Ilustración 5. Vista de la Alhambra de Granada.

Esto hará posible fortalecer la idea de tutela territorial y paisajística y permitirá integrar la protección de los Bienes Culturales en la planificación urbana y en los proyectos de desarrollo económico e integración social de carácter regional.

La adopción de estas acciones concertadas permitirá, asimismo, evitar los graves compromisos físicos, funcionales y ambientales que pudieran infligirse a este espacio por el efecto de la construcción de espectaculares infraestructuras o de la invasión urbana, así como controlar potenciales riesgos antrópicos, como podría ser en un futuro el del turismo de masas. De igual modo hará viable acometer proyectos de recuperación del cauce del río Darro, a su paso por el fondo del valle y por los barrios históricos, restaurar las áreas vegetales degradadas y detener la transformación de los usos del suelo de cultivo(8).

4. Conclusión.

La Alhambra no puede ser entendida hoy únicamente como una construcción histórica, obra de un sujeto colectivo, sino como un espacio patrimonial vivo, un lugar habitado que se ha caracterizado por acoger usos y actividades a lo largo del tiempo y que ha quedado conformado para la mirada contemporánea como un territorio con reminiscencias agrarias sometido a un proceso de radical transformación física y social.

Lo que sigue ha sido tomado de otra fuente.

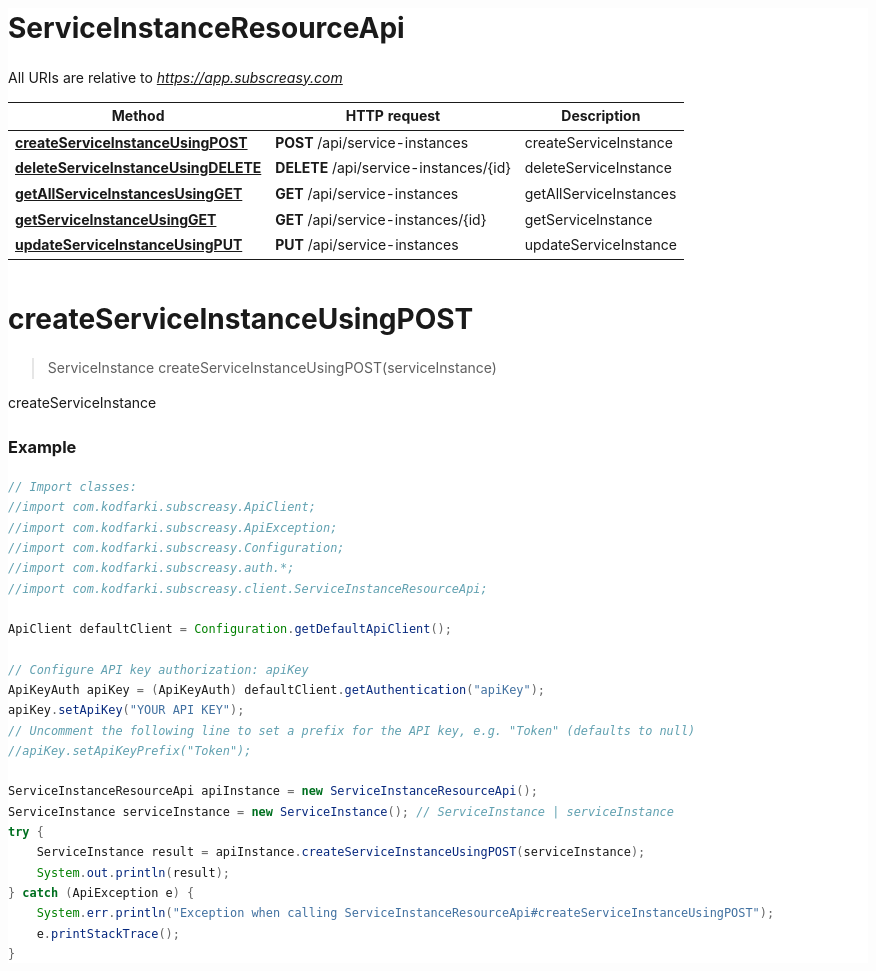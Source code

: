 # ServiceInstanceResourceApi

All URIs are relative to *https://app.subscreasy.com*

Method | HTTP request | Description
------------- | ------------- | -------------
[**createServiceInstanceUsingPOST**](ServiceInstanceResourceApi.md#createServiceInstanceUsingPOST) | **POST** /api/service-instances | createServiceInstance
[**deleteServiceInstanceUsingDELETE**](ServiceInstanceResourceApi.md#deleteServiceInstanceUsingDELETE) | **DELETE** /api/service-instances/{id} | deleteServiceInstance
[**getAllServiceInstancesUsingGET**](ServiceInstanceResourceApi.md#getAllServiceInstancesUsingGET) | **GET** /api/service-instances | getAllServiceInstances
[**getServiceInstanceUsingGET**](ServiceInstanceResourceApi.md#getServiceInstanceUsingGET) | **GET** /api/service-instances/{id} | getServiceInstance
[**updateServiceInstanceUsingPUT**](ServiceInstanceResourceApi.md#updateServiceInstanceUsingPUT) | **PUT** /api/service-instances | updateServiceInstance


<a name="createServiceInstanceUsingPOST"></a>
# **createServiceInstanceUsingPOST**
> ServiceInstance createServiceInstanceUsingPOST(serviceInstance)

createServiceInstance

### Example
```java
// Import classes:
//import com.kodfarki.subscreasy.ApiClient;
//import com.kodfarki.subscreasy.ApiException;
//import com.kodfarki.subscreasy.Configuration;
//import com.kodfarki.subscreasy.auth.*;
//import com.kodfarki.subscreasy.client.ServiceInstanceResourceApi;

ApiClient defaultClient = Configuration.getDefaultApiClient();

// Configure API key authorization: apiKey
ApiKeyAuth apiKey = (ApiKeyAuth) defaultClient.getAuthentication("apiKey");
apiKey.setApiKey("YOUR API KEY");
// Uncomment the following line to set a prefix for the API key, e.g. "Token" (defaults to null)
//apiKey.setApiKeyPrefix("Token");

ServiceInstanceResourceApi apiInstance = new ServiceInstanceResourceApi();
ServiceInstance serviceInstance = new ServiceInstance(); // ServiceInstance | serviceInstance
try {
    ServiceInstance result = apiInstance.createServiceInstanceUsingPOST(serviceInstance);
    System.out.println(result);
} catch (ApiException e) {
    System.err.println("Exception when calling ServiceInstanceResourceApi#createServiceInstanceUsingPOST");
    e.printStackTrace();
}
```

De aquí que cualquier esfuerzo por sistematizar el conjunto de elementos y acciones que configuran la gestión del mismo deba encauzarse desde el espíritu aglutinador que subyace en el concepto de Paisaje Cultural. Este nuevo camino que hemos iniciado nos permitirá situar a la Alhambra en una posición avanzada como monumento de referencia, como centro gestor del patrimonio de alta cualificación y especialización, y también como un espacio institucional y político para el consenso, en el que la preocupación por la preservación de los valores paisajísticos de este excepcional legado deba ser un aspecto atendido con carácter preferente y de acuerdo con las directrices de la UNESCO en la Convención de 1972 sobre la protección del patrimonio mundial, cultural y natural y en la Convención Europea del Paisaje, del 2000.